((

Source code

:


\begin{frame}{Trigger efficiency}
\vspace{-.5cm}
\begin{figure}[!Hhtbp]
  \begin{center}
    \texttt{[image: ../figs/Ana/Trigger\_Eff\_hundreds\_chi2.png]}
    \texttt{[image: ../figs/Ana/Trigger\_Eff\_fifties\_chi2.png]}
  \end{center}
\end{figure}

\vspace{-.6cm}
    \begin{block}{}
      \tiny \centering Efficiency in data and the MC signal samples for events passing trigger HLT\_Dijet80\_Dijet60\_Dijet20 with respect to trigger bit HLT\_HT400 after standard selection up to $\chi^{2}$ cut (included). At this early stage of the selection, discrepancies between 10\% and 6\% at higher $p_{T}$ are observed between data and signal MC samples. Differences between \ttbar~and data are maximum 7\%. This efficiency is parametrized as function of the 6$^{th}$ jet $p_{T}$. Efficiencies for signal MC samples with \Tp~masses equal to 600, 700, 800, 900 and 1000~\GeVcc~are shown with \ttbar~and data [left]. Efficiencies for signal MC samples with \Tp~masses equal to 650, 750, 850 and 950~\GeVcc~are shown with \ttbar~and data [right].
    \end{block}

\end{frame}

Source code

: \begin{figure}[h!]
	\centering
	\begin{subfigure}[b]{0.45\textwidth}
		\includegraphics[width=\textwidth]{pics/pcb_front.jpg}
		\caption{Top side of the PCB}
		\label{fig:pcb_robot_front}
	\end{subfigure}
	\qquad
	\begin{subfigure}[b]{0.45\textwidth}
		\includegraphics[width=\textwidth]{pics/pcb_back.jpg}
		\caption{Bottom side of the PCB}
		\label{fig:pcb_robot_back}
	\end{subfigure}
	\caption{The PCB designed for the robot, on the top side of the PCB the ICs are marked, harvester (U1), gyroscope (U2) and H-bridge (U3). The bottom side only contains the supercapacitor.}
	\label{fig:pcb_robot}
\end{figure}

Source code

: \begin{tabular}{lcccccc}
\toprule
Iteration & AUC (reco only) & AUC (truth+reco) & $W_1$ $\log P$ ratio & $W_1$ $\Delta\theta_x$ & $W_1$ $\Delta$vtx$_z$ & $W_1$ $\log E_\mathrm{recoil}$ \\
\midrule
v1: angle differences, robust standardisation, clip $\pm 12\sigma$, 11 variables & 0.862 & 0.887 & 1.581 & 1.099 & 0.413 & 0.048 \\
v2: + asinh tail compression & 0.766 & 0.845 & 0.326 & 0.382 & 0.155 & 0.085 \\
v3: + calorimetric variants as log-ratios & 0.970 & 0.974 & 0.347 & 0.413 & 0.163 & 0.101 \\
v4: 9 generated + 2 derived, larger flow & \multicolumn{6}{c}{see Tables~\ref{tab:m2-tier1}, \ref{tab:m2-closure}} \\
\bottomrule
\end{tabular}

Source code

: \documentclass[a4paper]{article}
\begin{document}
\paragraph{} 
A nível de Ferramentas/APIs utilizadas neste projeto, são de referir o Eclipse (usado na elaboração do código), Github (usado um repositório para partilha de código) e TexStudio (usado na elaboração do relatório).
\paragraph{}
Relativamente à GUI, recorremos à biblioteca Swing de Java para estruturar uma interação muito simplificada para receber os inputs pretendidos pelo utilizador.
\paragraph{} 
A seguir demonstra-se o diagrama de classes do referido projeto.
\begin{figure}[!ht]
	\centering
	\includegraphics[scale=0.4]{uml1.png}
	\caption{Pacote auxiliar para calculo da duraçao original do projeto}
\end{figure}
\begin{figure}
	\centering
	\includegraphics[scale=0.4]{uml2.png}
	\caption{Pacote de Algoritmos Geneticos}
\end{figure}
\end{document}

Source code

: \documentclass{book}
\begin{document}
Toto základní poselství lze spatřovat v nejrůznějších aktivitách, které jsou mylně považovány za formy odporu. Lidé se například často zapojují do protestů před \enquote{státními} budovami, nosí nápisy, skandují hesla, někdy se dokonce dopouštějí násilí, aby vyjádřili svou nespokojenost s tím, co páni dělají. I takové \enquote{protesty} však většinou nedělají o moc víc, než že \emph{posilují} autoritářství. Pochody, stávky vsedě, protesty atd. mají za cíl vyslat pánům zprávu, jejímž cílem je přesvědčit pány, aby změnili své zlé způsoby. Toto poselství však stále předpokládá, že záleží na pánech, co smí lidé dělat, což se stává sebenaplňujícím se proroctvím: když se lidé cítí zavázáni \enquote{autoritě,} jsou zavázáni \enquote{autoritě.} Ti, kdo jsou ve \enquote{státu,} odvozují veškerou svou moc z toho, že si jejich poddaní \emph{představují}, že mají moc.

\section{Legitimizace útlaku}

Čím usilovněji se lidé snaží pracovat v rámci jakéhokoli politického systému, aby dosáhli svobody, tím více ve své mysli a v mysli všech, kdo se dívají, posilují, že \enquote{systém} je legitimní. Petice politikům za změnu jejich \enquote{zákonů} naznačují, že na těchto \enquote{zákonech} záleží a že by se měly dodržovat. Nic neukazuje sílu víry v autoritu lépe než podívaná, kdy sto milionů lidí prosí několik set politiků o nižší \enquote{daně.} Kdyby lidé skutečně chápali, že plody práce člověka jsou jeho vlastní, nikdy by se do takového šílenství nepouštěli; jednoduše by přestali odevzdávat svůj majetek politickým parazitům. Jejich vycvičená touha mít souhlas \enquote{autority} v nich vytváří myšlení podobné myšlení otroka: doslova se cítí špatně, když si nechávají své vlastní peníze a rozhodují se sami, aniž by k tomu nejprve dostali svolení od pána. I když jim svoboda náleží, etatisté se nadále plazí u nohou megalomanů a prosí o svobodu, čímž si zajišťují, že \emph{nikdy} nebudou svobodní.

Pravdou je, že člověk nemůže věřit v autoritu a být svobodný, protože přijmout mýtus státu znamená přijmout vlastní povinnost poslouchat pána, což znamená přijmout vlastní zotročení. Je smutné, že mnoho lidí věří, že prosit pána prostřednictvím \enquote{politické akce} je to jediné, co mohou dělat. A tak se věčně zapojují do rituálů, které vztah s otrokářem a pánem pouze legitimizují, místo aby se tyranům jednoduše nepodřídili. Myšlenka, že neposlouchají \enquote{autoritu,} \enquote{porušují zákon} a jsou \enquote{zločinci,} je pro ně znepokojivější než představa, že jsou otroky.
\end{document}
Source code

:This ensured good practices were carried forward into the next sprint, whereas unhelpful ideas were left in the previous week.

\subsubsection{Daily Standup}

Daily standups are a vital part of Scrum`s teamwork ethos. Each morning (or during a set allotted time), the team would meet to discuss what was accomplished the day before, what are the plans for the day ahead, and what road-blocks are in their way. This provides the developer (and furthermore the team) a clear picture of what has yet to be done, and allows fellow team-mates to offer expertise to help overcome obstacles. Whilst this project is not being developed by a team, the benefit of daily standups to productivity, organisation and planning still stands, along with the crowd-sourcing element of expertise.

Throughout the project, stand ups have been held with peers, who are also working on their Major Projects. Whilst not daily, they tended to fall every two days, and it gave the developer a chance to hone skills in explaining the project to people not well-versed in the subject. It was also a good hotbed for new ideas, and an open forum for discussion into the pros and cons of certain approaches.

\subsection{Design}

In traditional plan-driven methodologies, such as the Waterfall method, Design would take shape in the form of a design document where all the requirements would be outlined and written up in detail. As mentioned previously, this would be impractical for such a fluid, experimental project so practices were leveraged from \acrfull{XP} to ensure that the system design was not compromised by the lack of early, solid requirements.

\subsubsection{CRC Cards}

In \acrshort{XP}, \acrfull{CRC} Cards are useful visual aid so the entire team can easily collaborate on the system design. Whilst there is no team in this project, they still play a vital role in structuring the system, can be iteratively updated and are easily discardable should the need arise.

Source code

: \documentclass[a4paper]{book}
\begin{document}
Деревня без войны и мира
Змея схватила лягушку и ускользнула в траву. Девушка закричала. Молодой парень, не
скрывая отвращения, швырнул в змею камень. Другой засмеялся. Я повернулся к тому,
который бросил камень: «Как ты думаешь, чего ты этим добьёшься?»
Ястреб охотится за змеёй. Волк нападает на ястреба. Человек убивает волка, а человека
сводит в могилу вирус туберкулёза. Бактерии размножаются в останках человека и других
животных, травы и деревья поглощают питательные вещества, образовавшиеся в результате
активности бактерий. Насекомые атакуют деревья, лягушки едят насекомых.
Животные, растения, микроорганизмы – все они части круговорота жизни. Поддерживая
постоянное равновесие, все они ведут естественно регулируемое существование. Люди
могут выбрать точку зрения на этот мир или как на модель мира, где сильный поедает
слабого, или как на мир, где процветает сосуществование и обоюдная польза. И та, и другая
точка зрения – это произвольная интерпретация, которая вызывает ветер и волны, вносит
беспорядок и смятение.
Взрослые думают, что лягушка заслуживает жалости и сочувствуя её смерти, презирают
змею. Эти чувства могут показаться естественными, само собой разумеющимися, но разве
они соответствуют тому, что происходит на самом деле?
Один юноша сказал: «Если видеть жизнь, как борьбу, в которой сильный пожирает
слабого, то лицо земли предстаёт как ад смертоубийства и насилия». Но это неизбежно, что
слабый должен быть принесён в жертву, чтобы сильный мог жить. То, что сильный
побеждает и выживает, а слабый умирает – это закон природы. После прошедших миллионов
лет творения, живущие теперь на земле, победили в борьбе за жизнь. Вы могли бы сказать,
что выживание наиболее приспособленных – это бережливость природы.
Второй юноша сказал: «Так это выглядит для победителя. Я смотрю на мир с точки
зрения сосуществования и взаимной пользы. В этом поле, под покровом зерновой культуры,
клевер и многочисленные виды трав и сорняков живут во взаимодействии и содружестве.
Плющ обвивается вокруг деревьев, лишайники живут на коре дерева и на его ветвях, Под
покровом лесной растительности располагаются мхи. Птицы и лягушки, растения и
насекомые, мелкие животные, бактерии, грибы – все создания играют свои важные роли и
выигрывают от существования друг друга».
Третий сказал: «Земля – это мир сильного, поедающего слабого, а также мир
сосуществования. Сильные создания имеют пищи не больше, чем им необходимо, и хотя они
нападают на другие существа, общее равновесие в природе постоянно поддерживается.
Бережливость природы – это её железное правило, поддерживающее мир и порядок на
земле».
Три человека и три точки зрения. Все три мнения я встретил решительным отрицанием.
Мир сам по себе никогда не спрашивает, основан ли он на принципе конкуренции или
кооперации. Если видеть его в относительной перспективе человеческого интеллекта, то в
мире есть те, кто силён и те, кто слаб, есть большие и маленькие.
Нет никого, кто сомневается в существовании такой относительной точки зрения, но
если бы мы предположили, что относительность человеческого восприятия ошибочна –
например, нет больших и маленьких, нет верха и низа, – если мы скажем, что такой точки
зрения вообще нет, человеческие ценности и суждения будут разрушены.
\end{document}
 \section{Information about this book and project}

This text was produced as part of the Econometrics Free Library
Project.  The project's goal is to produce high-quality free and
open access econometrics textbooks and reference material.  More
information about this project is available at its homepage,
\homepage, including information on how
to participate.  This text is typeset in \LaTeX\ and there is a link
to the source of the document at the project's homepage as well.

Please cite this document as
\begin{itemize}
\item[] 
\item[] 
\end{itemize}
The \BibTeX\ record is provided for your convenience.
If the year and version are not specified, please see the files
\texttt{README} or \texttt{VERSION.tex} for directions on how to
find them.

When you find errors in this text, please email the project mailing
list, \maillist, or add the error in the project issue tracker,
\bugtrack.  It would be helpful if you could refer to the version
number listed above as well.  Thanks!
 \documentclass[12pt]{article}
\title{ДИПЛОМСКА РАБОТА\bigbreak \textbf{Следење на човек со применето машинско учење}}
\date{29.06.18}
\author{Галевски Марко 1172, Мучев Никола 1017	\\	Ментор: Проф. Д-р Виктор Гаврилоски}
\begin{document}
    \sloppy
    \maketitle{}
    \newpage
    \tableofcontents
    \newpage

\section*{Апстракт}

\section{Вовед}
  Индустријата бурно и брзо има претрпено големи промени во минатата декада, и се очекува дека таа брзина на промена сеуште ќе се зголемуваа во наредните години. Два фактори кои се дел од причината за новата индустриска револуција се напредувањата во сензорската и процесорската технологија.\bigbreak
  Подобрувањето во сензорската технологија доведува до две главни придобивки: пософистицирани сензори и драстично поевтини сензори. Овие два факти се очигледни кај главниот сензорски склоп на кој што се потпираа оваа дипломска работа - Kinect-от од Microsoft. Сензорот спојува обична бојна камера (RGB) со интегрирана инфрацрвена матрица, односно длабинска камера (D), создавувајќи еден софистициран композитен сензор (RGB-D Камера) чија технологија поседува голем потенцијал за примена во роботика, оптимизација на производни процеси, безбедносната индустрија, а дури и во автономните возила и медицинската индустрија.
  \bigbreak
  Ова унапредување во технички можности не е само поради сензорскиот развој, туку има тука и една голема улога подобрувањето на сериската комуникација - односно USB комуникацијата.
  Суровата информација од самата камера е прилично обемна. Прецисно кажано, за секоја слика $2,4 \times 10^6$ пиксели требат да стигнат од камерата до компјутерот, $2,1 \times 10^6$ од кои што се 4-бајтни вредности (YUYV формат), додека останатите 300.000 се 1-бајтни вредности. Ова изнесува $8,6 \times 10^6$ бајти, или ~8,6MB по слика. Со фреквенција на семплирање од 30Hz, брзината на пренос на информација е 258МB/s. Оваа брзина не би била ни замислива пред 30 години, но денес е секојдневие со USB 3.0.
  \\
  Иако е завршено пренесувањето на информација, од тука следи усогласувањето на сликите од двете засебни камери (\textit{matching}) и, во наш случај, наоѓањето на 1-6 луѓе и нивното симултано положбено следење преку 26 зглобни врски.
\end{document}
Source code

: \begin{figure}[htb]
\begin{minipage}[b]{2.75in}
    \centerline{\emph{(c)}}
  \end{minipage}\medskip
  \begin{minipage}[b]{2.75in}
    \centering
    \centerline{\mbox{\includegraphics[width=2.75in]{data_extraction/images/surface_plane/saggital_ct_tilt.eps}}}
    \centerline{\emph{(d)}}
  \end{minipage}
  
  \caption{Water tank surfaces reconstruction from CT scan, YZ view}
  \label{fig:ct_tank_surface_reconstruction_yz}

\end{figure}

))

Task to complete —
The number of lines in the data that contain the word "pics" is all that should be stated.

The answer —
2